Without setting out to, he had satisfied himself as to the truth of his father’s habits through remarks from neighbours and friends, through a more explicit awareness of the man’s routines and whereabouts. He said nothing to either of his parents but felt as if the knowledge made him complicit in the whole affair.

 

In the last weeks of his life, his father was bedridden, withdrawn and uncommunicative, babbling, incontinent. John Senior sat up with the dying man through the night while his mother and two sisters slept in the adjoining room. Morning and evening he changed the square cloth diapers, scraping the inevitable mess of feces into a chamber pot. It was a kind of penance for knowing, an indignity he was determined to spare his mother. She came into the sickroom early one morning as he squatted over the pot with the diaper. The smell beneath him was putrid, an undeniable proof of rot at the world’s core. His mother said, “A man is all stomach where women are concerned, Johnny.” She shook her head then with a wounded contempt that he had never thought might have included him in its dismissal.

 

Miller’s endless racket was making him feel nauseous.

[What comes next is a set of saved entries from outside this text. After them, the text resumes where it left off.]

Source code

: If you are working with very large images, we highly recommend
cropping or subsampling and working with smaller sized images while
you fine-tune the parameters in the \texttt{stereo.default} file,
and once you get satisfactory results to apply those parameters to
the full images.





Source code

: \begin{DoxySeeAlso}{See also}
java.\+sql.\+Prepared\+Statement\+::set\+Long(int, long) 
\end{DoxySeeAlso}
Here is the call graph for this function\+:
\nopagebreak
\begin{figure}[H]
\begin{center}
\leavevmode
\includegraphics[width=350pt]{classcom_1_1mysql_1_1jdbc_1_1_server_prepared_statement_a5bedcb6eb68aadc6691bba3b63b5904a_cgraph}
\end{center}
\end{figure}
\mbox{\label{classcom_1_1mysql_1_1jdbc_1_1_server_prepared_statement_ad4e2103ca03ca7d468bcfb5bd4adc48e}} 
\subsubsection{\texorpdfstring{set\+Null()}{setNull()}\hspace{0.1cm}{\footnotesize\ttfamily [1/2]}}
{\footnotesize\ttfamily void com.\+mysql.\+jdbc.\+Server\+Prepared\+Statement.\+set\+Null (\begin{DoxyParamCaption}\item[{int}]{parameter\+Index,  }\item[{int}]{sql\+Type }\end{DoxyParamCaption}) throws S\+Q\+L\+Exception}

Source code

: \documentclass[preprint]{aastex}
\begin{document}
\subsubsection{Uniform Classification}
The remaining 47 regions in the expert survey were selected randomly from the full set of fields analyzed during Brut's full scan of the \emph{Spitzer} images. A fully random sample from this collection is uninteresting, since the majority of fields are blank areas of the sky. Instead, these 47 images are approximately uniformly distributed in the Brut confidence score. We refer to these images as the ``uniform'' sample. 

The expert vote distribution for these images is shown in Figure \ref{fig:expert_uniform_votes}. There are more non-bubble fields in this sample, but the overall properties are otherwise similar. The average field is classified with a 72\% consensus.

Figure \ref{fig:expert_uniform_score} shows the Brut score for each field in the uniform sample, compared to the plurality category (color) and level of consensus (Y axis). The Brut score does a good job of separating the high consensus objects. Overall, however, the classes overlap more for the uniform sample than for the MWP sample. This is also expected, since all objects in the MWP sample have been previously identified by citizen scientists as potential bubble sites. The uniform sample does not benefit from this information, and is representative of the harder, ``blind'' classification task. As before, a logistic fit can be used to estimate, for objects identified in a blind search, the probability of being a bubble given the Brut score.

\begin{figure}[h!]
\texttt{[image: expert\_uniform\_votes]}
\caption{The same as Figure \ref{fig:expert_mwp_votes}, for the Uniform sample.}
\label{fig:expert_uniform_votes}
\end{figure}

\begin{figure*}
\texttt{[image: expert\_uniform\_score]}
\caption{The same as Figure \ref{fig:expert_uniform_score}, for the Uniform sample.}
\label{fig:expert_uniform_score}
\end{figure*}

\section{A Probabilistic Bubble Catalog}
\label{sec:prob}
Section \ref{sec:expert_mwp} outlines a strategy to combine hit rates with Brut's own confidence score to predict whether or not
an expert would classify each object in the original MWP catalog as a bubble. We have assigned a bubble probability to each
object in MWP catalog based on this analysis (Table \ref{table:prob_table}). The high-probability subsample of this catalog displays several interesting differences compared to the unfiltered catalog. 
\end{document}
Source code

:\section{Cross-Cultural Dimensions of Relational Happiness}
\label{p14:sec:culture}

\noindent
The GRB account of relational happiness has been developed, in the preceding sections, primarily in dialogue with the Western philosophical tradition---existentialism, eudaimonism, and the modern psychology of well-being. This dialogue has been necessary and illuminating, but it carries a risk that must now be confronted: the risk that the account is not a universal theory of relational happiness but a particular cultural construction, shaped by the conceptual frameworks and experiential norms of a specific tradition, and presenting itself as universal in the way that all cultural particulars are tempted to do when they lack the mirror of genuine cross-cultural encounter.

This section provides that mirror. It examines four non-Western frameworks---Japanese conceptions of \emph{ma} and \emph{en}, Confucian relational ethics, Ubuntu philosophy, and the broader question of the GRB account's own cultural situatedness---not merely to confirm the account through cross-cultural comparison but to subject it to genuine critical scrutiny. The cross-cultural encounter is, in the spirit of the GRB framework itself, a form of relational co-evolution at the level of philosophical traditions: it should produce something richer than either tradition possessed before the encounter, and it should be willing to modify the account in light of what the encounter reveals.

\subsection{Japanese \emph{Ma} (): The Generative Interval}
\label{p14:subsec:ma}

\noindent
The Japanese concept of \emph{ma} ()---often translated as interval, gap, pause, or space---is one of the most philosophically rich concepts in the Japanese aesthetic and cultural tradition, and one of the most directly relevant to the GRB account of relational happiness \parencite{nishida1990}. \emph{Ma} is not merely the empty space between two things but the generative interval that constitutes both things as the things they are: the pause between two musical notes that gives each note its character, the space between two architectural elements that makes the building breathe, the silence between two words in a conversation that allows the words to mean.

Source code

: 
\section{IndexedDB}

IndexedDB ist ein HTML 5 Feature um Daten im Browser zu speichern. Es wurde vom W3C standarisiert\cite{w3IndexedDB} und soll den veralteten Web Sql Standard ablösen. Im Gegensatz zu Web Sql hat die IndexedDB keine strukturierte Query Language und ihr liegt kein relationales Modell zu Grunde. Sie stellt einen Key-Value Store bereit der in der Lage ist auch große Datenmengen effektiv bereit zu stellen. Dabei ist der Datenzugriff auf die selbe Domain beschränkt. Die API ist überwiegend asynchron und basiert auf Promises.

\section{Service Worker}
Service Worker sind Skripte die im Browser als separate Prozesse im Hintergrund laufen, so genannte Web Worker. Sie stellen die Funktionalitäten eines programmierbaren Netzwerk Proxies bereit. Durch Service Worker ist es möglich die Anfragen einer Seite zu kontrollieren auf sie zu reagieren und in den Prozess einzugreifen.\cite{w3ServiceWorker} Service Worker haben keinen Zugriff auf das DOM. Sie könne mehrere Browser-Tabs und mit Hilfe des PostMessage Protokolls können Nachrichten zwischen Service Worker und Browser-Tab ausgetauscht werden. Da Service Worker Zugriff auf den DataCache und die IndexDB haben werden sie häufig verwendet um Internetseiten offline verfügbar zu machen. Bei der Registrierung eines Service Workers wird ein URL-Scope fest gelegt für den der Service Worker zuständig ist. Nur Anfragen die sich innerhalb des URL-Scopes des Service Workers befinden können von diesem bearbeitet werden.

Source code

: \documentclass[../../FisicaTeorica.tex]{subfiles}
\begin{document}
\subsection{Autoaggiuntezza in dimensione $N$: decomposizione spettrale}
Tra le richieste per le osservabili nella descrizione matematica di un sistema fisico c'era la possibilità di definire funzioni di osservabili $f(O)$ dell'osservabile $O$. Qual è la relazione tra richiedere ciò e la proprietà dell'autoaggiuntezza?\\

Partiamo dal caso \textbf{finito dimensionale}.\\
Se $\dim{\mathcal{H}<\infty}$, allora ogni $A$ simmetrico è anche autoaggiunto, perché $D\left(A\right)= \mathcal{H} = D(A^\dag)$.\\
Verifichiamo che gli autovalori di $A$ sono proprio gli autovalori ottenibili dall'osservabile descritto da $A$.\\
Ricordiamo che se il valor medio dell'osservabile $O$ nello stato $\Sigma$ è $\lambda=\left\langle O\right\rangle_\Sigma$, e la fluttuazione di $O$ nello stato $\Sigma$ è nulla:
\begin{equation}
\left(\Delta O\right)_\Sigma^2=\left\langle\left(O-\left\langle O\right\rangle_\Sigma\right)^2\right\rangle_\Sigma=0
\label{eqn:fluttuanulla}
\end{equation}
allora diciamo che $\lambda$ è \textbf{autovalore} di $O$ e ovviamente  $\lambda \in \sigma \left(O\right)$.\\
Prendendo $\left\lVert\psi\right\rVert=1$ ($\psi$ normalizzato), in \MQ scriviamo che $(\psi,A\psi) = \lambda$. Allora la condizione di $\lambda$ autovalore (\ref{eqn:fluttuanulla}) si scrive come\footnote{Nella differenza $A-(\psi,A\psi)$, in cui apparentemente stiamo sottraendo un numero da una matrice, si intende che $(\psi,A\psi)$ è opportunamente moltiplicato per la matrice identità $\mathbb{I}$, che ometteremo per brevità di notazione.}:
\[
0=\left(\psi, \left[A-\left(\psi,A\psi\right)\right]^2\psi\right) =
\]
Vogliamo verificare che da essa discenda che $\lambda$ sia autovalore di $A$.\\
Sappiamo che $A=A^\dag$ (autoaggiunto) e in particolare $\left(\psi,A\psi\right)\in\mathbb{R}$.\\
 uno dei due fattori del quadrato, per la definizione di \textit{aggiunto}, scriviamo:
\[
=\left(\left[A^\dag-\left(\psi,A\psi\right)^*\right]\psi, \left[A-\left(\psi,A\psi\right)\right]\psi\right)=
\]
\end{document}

He could hear voices from the upstairs rooms, a hushed argument. He stood up from his seat. “Miller,” he said, starting towards him. His stomach roiled and lurched, like a salmon writhing at the end of a spear.

 

“Jesus Christ, Peyton!” Miller yelled.

 

John Senior had him by the hair, hauling him across the room. Cassie’s father called from the top of the stairs, but they were already going through the door. John Senior pushed and kicked and slapped Miller ahead of him.

 

“Are you mad, man?” Miller screamed. “You Christly devil-skin,” he said.

 

They continued in this fashion down the tiny dirt alleyway, then along the entire length of Lower Path until they’d reached the public house where they were lodging.

 

John Senior went back the next afternoon and waited near the house until he saw Cassie’s father come out the door and nip across to the tavern. He stood before the two women with no notion of what needed to be said or why exactly he had come. He rambled stupidly about the book Cassie held and offered an awkward apology for Miller as if he was a dog who had piddled on a good rug. The women clearly distrusted him and their distrust was heightened by what they could see of his own fear and uncertainty. They looked away and said nothing. And before he could settle on a proper way to take his leave of them Cassie’s father returned.